Sunday, April 20, 2025

Anthropic launches $15K jailbreak bounty program for its unreleased next-gen AI



Synthetic intelligence agency Anthropic introduced the launch of an expanded bug bounty program on Aug.8, with rewards as excessive as $15,000 for contributors who can “jailbreak” the corporate’s unreleased, “subsequent era” AI mannequin. 

Anthropic’s flagship AI mannequin, Claude-3, is a generative AI system just like OpenAI’s ChatGPT and Google’s Gemini. As a part of the corporate’s efforts to make sure that Claude and its different fashions are able to working safely, it conducts what’s referred to as “purple teaming.”

Pink teaming

Pink teaming is principally simply attempting to interrupt one thing on function. In Claude’s case, the purpose of purple teaming is to attempt to work out all the ways in which it may very well be prompted, pressured, or in any other case perturbed into producing undesirable outputs.

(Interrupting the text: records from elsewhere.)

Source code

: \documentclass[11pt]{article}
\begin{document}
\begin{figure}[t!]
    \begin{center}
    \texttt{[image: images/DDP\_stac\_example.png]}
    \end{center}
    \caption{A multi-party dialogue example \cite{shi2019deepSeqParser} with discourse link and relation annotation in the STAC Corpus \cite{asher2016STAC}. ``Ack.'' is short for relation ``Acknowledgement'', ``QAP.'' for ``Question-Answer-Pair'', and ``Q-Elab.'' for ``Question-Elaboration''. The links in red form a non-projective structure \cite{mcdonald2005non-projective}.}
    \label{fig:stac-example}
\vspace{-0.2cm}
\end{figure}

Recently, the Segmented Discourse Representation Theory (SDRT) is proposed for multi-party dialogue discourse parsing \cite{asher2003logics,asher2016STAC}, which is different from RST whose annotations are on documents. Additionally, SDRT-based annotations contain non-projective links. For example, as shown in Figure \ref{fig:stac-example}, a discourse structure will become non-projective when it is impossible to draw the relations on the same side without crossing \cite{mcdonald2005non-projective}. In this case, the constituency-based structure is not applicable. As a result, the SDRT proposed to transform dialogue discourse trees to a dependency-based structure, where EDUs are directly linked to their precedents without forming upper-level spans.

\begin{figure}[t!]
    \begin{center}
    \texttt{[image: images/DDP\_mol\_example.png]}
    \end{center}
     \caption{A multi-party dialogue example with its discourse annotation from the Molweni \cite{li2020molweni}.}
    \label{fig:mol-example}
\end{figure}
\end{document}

Throughout purple teaming efforts, engineers would possibly rephrase questions or reframe a question as a way to trick the AI into outputting info it’s been programmed to keep away from.

For instance, an AI system educated on knowledge gathered from the web is more likely to include personally identifiable info on quite a few individuals. As a part of its security coverage, Anthropic has put guardrails in place to stop Claude and its different fashions from outputting that info.

As AI fashions develop into extra strong and able to imitating human communication, the duty of attempting to determine each potential undesirable output turns into exponentially difficult.

Bug bounty

Anthropic has applied a number of novel security interventions in its fashions, together with its “Constitutional AI” paradigm, but it surely’s all the time good to get contemporary eyes on a long-standing situation.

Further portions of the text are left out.